Time Limit: 2000/1000 MS (Java/Others) Memory Limit: 65536/32768 K (Java/Others)
Total Submission(s): 21639 Accepted Submission(s): 8356

Problem Description

Given a positive integer N, you should output the leftmost digit of N^N.

Input

The input contains several test cases. The first line of the input is a single integer T which is the number of test cases.
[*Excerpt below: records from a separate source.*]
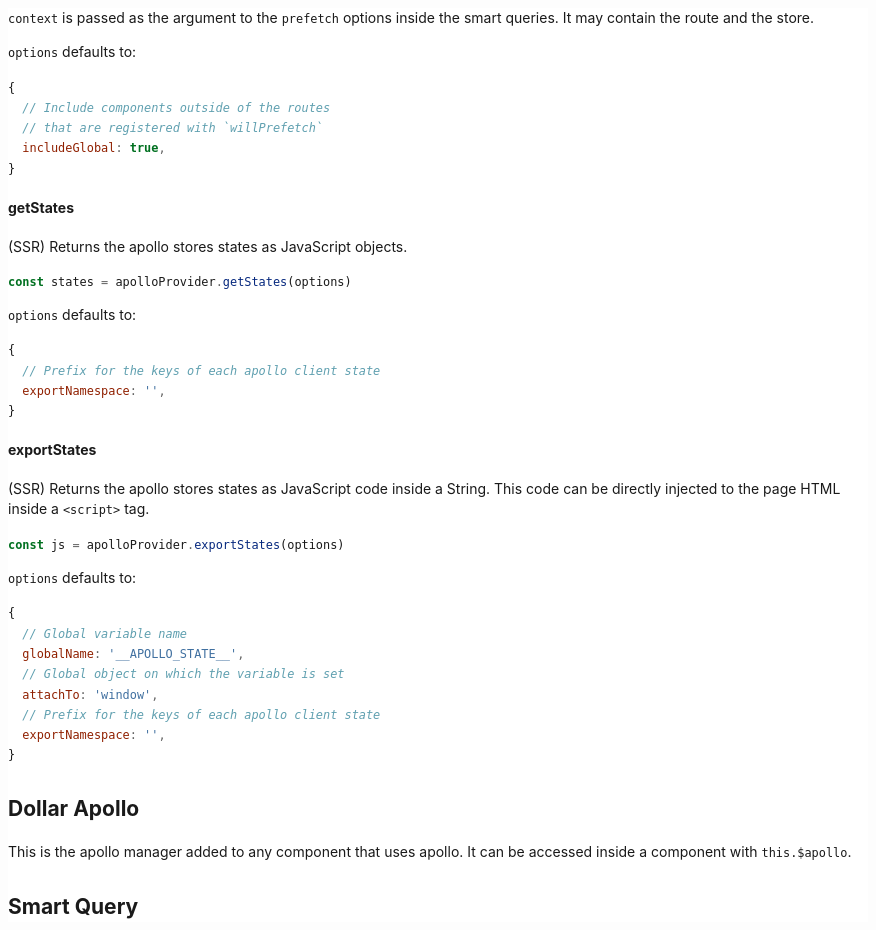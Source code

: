 `context` is passed as the argument to the `prefetch` options inside the smart queries. It may contain the route and the store.

`options` defaults to:

```javascript
{
  // Include components outside of the routes
  // that are registered with `willPrefetch`
  includeGlobal: true,
}
```

#### getStates

(SSR) Returns the apollo stores states as JavaScript objects.

```JavaScript
const states = apolloProvider.getStates(options)
```

`options` defaults to:

```javascript
{
  // Prefix for the keys of each apollo client state
  exportNamespace: '',
}
```

#### exportStates

(SSR) Returns the apollo stores states as JavaScript code inside a String. This code can be directly injected to the page HTML inside a `<script>` tag.

```javascript
const js = apolloProvider.exportStates(options)
```

`options` defaults to:

```javascript
{
  // Global variable name
  globalName: '__APOLLO_STATE__',
  // Global object on which the variable is set
  attachTo: 'window',
  // Prefix for the keys of each apollo client state
  exportNamespace: '',
}
```

## Dollar Apollo

This is the apollo manager added to any component that uses apollo. It can be accessed inside a component with `this.$apollo`.

## Smart Query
T test cases follow.
Each test case contains a single positive integer N(1<=N<=1,000,000,000).

Output

For each test case, you should output the leftmost digit of N^N.

Sample Input

2 3 4

Sample Output

2 2

Hint

In the first case, 3 * 3 * 3 = 27, so the leftmost digit is 2. In the second case, 4 * 4 * 4 * 4 = 256, so the leftmost digit is 2.

import java.util.Scanner;


public class Main {
	@SuppressWarnings("resource")
	public static void main(String[] args) {
	Scanner sc = new Scanner(System.in);
	while (sc.hasNext()) {
		double n = sc.nextDouble();
		double tmp = n * Math.log10((double) (n));
		//pow=n^n 
		//log10(pow)=n*log10(n) 
		//pow=10^(n*log10(n))
		//求出tmp=n*log10(n)
		//10^n第一位都是1，所以只和tmp的小数有关；
		double res = tmp - Math.floor(tmp);
		System.out.println((int) Math.pow(10.0, res));
		}
	}
}